Designed for convenient “treat-and-go” outpatient use, the therapy is administered by gynecologists during a routine outpatient visit without the need for anesthesia, the entire placement procedure is typically completed within 10 minutes. After device placement, patients may immediately return to normal work and daily activities and are not required to remain in the hospital during the illumination period. Upon completion of treatment, the device can be safely removed by the patient at home.
This “short outpatient placement followed by at-home treatment completion” model substantially improves clinical efficiency and treatment accessibility, and supports broader implementation in primary and community healthcare settings.
Additionally, APL-1702 incorporates an innovative cold light source technology that enhances treatment comfort by maintaining tissue temperature at the treatment site below 42°C, Clinical data indicate that 97% of patients reported no pain in the cervical treatment area, with no observed cervical structural damage, thereby avoiding the risk of thermal injury associated with conventional photodynamic therapy, minimizing local irritation, and significantly improving overall patient tolerability.
The MAA submitted to the EMA is primarily supported by data from an international, multicenter Phase III clinical trial of APL-1702, which included more than 20% patients from Europe.
The pivotal study results were formally published in December 2025 in Med, a Cell Press journal. The study was led by Academicians Lang Jinghe and Zhu Lan from Peking Union Medical College Hospital, with Professor Peter Hillemanns from Hannover Medical School serving as a senior author.
In addition, the clinical data were disseminated through invited oral presentations at several major international conferences, including the European Research Organization on Genital Infection and Neoplasia (EUROGIN) 2024, the Society of Gynecologic Oncology (SGO) Annual Meeting 2024, and the Photodynamic Therapy & Photodiagnosis Update 2024.
Further academic exchanges and scientific discussion with basic researchers and clinical specialists from China and abroad took place at the 27th National Clinical Oncology Conference & 2024 CSCO Annual Meeting, the International Papillomavirus Conference (IPVC) 2024, and the 37th Public Health Symposium 2025.

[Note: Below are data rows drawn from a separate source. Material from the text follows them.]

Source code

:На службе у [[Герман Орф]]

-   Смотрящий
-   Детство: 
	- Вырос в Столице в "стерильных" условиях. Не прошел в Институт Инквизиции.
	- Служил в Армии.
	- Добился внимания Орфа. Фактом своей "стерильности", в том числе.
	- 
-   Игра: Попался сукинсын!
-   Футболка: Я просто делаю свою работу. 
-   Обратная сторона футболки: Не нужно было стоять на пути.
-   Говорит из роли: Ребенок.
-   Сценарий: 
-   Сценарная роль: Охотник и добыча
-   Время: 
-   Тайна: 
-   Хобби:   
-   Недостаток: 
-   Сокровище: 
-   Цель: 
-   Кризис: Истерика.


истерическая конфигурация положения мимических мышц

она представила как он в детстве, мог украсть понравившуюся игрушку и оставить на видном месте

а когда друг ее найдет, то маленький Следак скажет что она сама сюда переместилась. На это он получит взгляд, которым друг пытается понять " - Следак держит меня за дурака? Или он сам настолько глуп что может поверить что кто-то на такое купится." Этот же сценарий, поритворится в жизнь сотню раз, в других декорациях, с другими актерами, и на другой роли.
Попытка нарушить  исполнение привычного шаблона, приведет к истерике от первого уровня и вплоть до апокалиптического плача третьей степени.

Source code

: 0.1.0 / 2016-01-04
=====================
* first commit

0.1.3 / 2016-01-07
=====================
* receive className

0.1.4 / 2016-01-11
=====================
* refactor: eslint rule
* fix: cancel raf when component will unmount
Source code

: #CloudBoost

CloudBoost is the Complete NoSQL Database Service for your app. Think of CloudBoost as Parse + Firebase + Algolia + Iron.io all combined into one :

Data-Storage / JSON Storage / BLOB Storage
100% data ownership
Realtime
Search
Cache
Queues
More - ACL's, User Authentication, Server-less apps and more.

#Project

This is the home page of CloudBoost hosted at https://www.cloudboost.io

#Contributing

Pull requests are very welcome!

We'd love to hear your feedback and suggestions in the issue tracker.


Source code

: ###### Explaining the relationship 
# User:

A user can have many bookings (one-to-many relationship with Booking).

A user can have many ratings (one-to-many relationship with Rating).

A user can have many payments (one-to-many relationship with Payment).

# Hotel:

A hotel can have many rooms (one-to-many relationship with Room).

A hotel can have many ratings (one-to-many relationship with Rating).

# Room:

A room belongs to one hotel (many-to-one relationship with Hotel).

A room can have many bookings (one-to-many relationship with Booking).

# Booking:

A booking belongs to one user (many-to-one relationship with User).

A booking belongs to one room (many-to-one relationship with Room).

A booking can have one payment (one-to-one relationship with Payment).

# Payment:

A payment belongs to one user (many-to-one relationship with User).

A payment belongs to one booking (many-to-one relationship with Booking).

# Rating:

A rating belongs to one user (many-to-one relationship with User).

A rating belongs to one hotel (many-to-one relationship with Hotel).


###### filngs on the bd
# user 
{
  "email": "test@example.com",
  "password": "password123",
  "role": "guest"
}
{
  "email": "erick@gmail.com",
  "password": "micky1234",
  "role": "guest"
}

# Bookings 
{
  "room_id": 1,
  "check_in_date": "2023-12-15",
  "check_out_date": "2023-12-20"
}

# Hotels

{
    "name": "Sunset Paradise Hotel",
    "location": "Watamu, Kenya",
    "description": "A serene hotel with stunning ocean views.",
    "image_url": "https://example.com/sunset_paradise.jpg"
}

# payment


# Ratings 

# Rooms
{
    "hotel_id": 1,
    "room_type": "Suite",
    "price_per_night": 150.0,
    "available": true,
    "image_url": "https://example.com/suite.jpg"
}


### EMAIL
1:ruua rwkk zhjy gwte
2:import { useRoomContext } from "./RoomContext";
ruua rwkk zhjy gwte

“The acceptance of APL-1702’s European marketing application in Europe further underscores Asieris’ strong and enduring commitment to addressing critical unmet medical needs on a global scale,” said Joanna Zhang, Chief Medical Officer of Asieris Pharmaceuticals. “Building on our deep and proven expertise in the development of drug-device combination products, we have successfully advanced a truly non-invasive, patient-centred therapy from clinical research to the European regulatory review stage. This important milestone validates both our strategic focus and our ability to execute with discipline and rigor.. We remain firmly committed to accelerating the global development of APL-1702, with the goal of bring this transformative treatment option to women worldwide and contributing meaningfully to global efforts toward cervical cancer elimination.”
About Asieris
Asieris Pharmaceuticals(688176.SH), founded in March 2010, is a global biopharma company specializing in discovering, developing and commercializing innovative drugs for the treatment of genitourinary tumors and women’s health. We strive to improve human health to preserve patient’s dignity. We aim to become a global pharma leader that integrates R&D, manufacturing and commercialization in our areas of focus.
Through proprietary R&D and strategic collaborations, the company is committed to developing first-in-class drugs and other innovative technologies and products that address significant unmet medical needs, building a robust portfolio spanning from disease diagnosis to treatment within its focused therapeutic areas. Driven by patient needs, we are comprehensively advancing Commercialization 2.0 to improve the accessibility and affordability of innovative products, thereby benefiting more patients in China and globally.